TASK INPUTS Start Marker
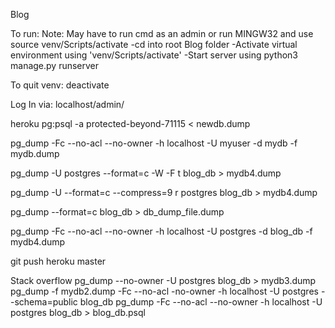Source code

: Blog

To run:
Note: May have to run cmd as an admin or run MINGW32 and use source venv/Scripts/activate
-cd into root Blog folder
-Activate virtual environment using 'venv/Scripts/activate'
-Start server using python3 manage.py runserver

To quit venv: deactivate

Log In via: localhost/admin/

heroku pg:psql -a protected-beyond-71115 < newdb.dump

pg_dump -Fc --no-acl --no-owner -h localhost -U myuser -d mydb -f mydb.dump

pg_dump -U postgres --format=c -W -F t blog_db > mydb4.dump

pg_dump -U --format=c --compress=9 r postgres blog_db > mydb4.dump

pg_dump --format=c blog_db > db_dump_file.dump

pg_dump -Fc --no-acl --no-owner -h localhost -U postgres -d blog_db -f mydb4.dump


git push heroku master


Stack overflow
pg_dump --no-owner -U postgres blog_db > mydb3.dump
pg_dump -f mydb2.dump -Fc --no-acl -no-owner -h localhost -U postgres --schema=public blog_db 
pg_dump -Fc --no-acl --no-owner -h localhost -U postgres blog_db > blog_db.psql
TASK INPUTS End Marker
* [WHAT YOU HAVE TO DO]: The answer must be an exact copy of the records, with no images in it.

* [TASK ANSWER]:
Source code

: Blog

To run:
Note: May have to run cmd as an admin or run MINGW32 and use source venv/Scripts/activate
-cd into root Blog folder
-Activate virtual environment using 'venv/Scripts/activate'
-Start server using python3 manage.py runserver

To quit venv: deactivate

Log In via: localhost/admin/

heroku pg:psql -a protected-beyond-71115 < newdb.dump

pg_dump -Fc --no-acl --no-owner -h localhost -U myuser -d mydb -f mydb.dump

pg_dump -U postgres --format=c -W -F t blog_db > mydb4.dump

pg_dump -U --format=c --compress=9 r postgres blog_db > mydb4.dump

pg_dump --format=c blog_db > db_dump_file.dump

pg_dump -Fc --no-acl --no-owner -h localhost -U postgres -d blog_db -f mydb4.dump


git push heroku master


Stack overflow
pg_dump --no-owner -U postgres blog_db > mydb3.dump
pg_dump -f mydb2.dump -Fc --no-acl -no-owner -h localhost -U postgres --schema=public blog_db 
pg_dump -Fc --no-acl --no-owner -h localhost -U postgres blog_db > blog_db.psql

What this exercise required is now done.